This is an HBV integration site detection tool.
This tool requires a virtual environment on conda.
Download the source code from github.
git clone https://github.com/QTazimi/ViroISDC.git
cd ViroISDC
Create a python virtual environment and install the required packages. If your device is cuda available, you can choose to use tensorflow with gpu.

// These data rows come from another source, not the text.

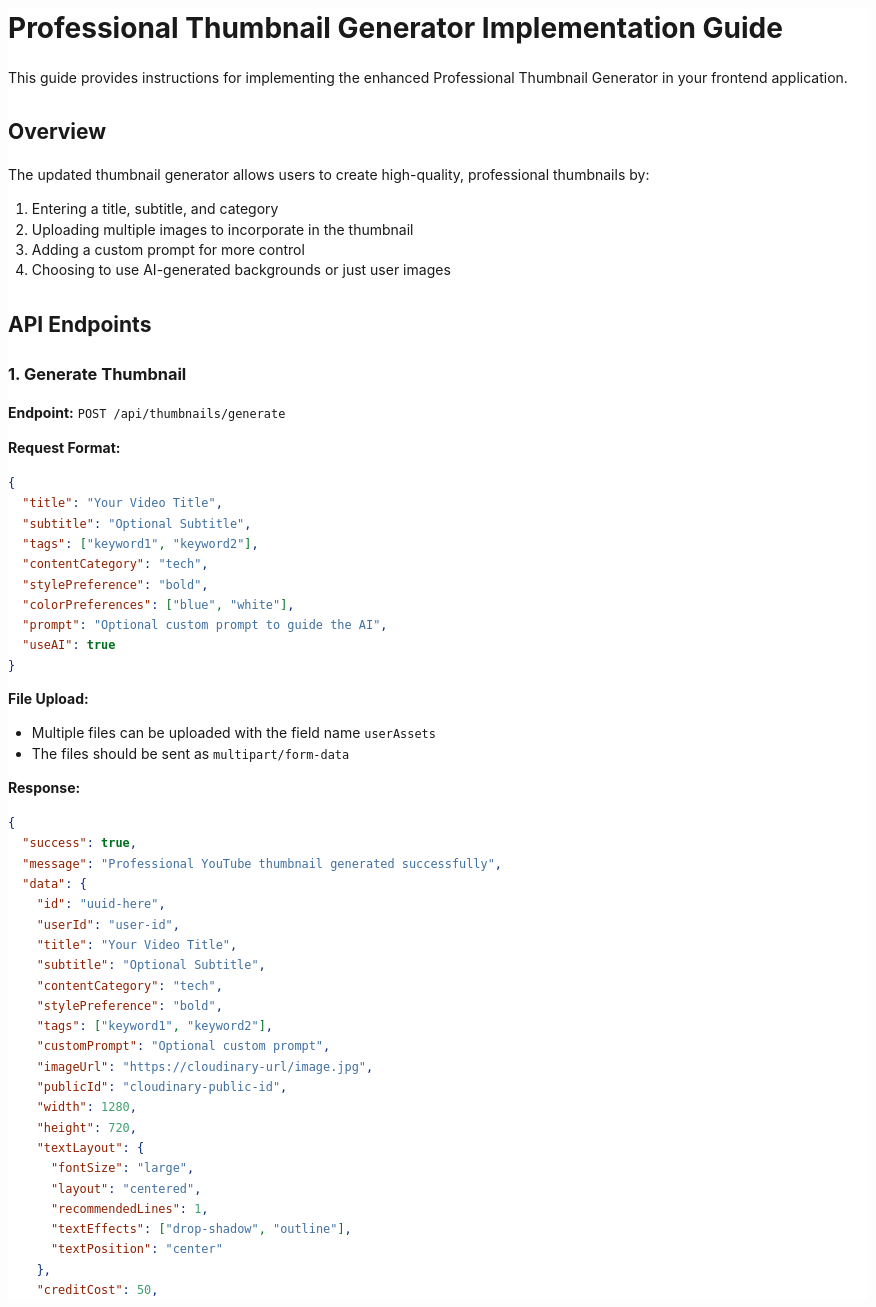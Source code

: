 # Professional Thumbnail Generator Implementation Guide

This guide provides instructions for implementing the enhanced Professional Thumbnail Generator in your frontend application.

## Overview

The updated thumbnail generator allows users to create high-quality, professional thumbnails by:

1. Entering a title, subtitle, and category
2. Uploading multiple images to incorporate in the thumbnail
3. Adding a custom prompt for more control
4. Choosing to use AI-generated backgrounds or just user images

## API Endpoints

### 1. Generate Thumbnail

**Endpoint:** `POST /api/thumbnails/generate`

**Request Format:**
```json
{
  "title": "Your Video Title",
  "subtitle": "Optional Subtitle",
  "tags": ["keyword1", "keyword2"],
  "contentCategory": "tech",
  "stylePreference": "bold",
  "colorPreferences": ["blue", "white"],
  "prompt": "Optional custom prompt to guide the AI",
  "useAI": true
}
```

**File Upload:**
- Multiple files can be uploaded with the field name `userAssets`
- The files should be sent as `multipart/form-data`

**Response:**
```json
{
  "success": true,
  "message": "Professional YouTube thumbnail generated successfully",
  "data": {
    "id": "uuid-here",
    "userId": "user-id",
    "title": "Your Video Title",
    "subtitle": "Optional Subtitle",
    "contentCategory": "tech",
    "stylePreference": "bold",
    "tags": ["keyword1", "keyword2"],
    "customPrompt": "Optional custom prompt",
    "imageUrl": "https://cloudinary-url/image.jpg",
    "publicId": "cloudinary-public-id",
    "width": 1280,
    "height": 720,
    "textLayout": {
      "fontSize": "large",
      "layout": "centered",
      "recommendedLines": 1,
      "textEffects": ["drop-shadow", "outline"],
      "textPosition": "center"
    },
    "creditCost": 50,
```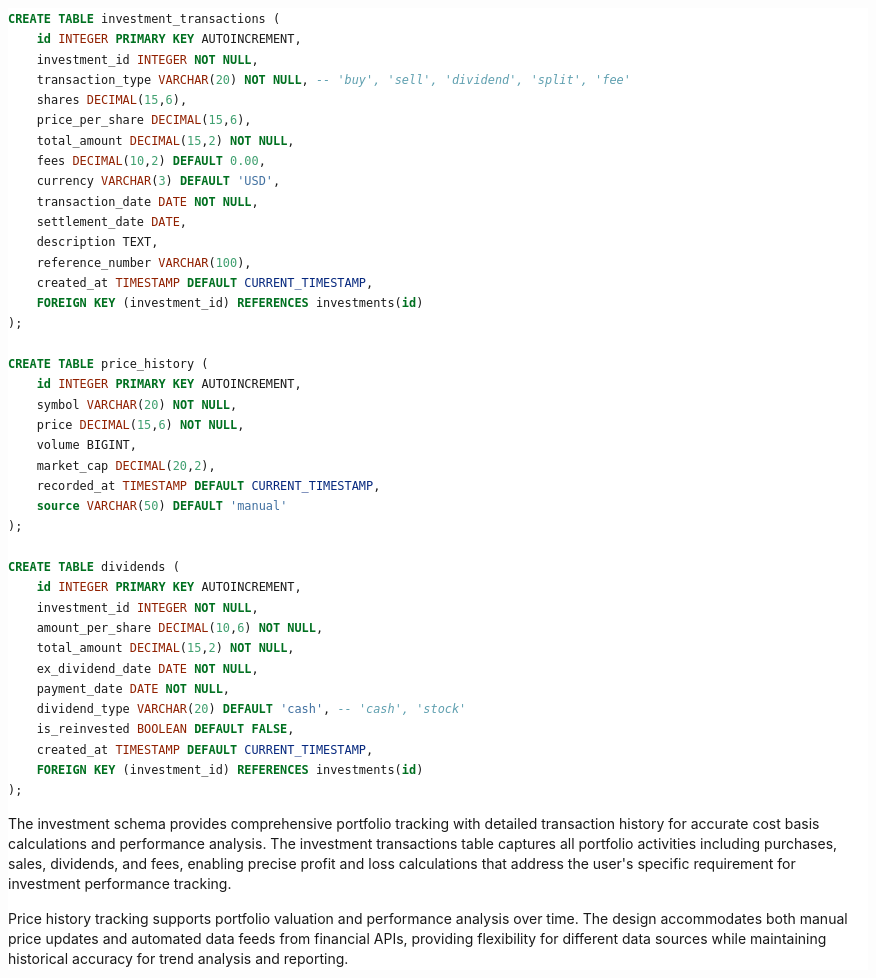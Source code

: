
 ```sql
CREATE TABLE investment_transactions (
    id INTEGER PRIMARY KEY AUTOINCREMENT,
    investment_id INTEGER NOT NULL,
    transaction_type VARCHAR(20) NOT NULL, -- 'buy', 'sell', 'dividend', 'split', 'fee'
    shares DECIMAL(15,6),
    price_per_share DECIMAL(15,6),
    total_amount DECIMAL(15,2) NOT NULL,
    fees DECIMAL(10,2) DEFAULT 0.00,
    currency VARCHAR(3) DEFAULT 'USD',
    transaction_date DATE NOT NULL,
    settlement_date DATE,
    description TEXT,
    reference_number VARCHAR(100),
    created_at TIMESTAMP DEFAULT CURRENT_TIMESTAMP,
    FOREIGN KEY (investment_id) REFERENCES investments(id)
);

CREATE TABLE price_history (
    id INTEGER PRIMARY KEY AUTOINCREMENT,
    symbol VARCHAR(20) NOT NULL,
    price DECIMAL(15,6) NOT NULL,
    volume BIGINT,
    market_cap DECIMAL(20,2),
    recorded_at TIMESTAMP DEFAULT CURRENT_TIMESTAMP,
    source VARCHAR(50) DEFAULT 'manual'
);

CREATE TABLE dividends (
    id INTEGER PRIMARY KEY AUTOINCREMENT,
    investment_id INTEGER NOT NULL,
    amount_per_share DECIMAL(10,6) NOT NULL,
    total_amount DECIMAL(15,2) NOT NULL,
    ex_dividend_date DATE NOT NULL,
    payment_date DATE NOT NULL,
    dividend_type VARCHAR(20) DEFAULT 'cash', -- 'cash', 'stock'
    is_reinvested BOOLEAN DEFAULT FALSE,
    created_at TIMESTAMP DEFAULT CURRENT_TIMESTAMP,
    FOREIGN KEY (investment_id) REFERENCES investments(id)
);
```

The investment schema provides comprehensive portfolio tracking with detailed transaction history for accurate cost basis calculations and performance analysis. The investment transactions table captures all portfolio activities including purchases, sales, dividends, and fees, enabling precise profit and loss calculations that address the user's specific requirement for investment performance tracking.

Price history tracking supports portfolio valuation and performance analysis over time. The design accommodates both manual price updates and automated data feeds from financial APIs, providing flexibility for different data sources while maintaining historical accuracy for trend analysis and reporting.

conda create -n virolsdc python=3.6
conda activate virolsdc
pip install -r requirements.txt
First, use prefetch to download the SRA sample data in batches, and then use fastq-dump to convert the sra data into fastq format. Examples are as follows:
prefetch --option-file SraAccList.txt
fastq-dump sample.sra --split-3 --gzip -O /home/data/sample/
Before preprocessing the data, please ensure that you have installed bwa, trimmomatic, and samtools. Additionally, you will need the human reference genome sequence GRCh37_latest_genomic.fna as well as the reference sequence for Hepatitis B virus (hbv.fasta). Below is an example of data preprocessing.
java -jar /home/package/Trimmomatic-0.39/trimmomatic-0.39.jar PE -threads 2 -phred33 sample_1.fastq.gz sample_2.fastq.gz LEADING:5 SLIDINGWINDOW:5:20 MINLEN:20 -baseout sample_trim.fastq.gz
bwa mem -t 4 -R "@RG\tID:hbv\tPL:illumina\tSM:hbv" hbv.fasta sample_trim_1P.fastq.gz sample_trim_1P.fastq.gz \
| samtools view -bS - > sample.hbv.bam
samtools view -bF 4 sample.hbv.bam | samtools fastq -1 sample.hbvmap.r1.fq -2 sample.hbvmap.r2.fq -s sample_single.fq -
bwa mem -t 2 -R "@RG\tID:human\tPL:illumina\tSM:human" GRCh37_latest_genomic.fna sample.hbvmap.r1.fq sample.hbvmap.r2.fq >sample.hbvhuman.sam
python data_process/sam_filter.py sample.hbvhuman.sam sample.fil.sam
samtools view -bS sample.fil.sam | samtools sort -o samplefil_sort.bam -
samtools index samplefil_sort.bam
The output file (samplefile_sort.bam) contains preprocessed data that can be directly used for integration site detection. Furthermore, the aforementioned data preprocessing steps can be scripted into a shell script for batch processing.
python ViroISDC/get_integration.py \
--task_name=hbv \
--do_predict=true \
--vocab_file= VirolSDC/config/word2index.txt \
--bert_config_file= VirolSDC/config/bert_config.json \
--init_checkpoint=/home/HBV/maxpooltest/class_output/model.ckpt-68000 \
--region_path= VirolSDC/file/region.csv \
--fasta_path=/home/hbv/ref/GRCh38/GRCh37_latest_genomic.fna \
--bam_path=samplefil_sort.bam \
--threads=30 \
--filter_depth=5 \
--output_dir=VirolSDC/result/
The results of the tool will be generated in the VirolSDC/result/ directory, where the integrations.csv file contains the integration sites of the samples. If further filtering is required, you can use the data_process/filter_tool.py for filtering. The usage is as follows:
python data_process/filter_tool.py -op VirolSDC/result/integrations.csv -sp VirolSDC/result/integrations_filter.csv
The integrations_filter.csv contains the filtered results.
gen_filbam.sh is an example script for data preprocessing.
runme.sh is an example script for running the integration site detection tool.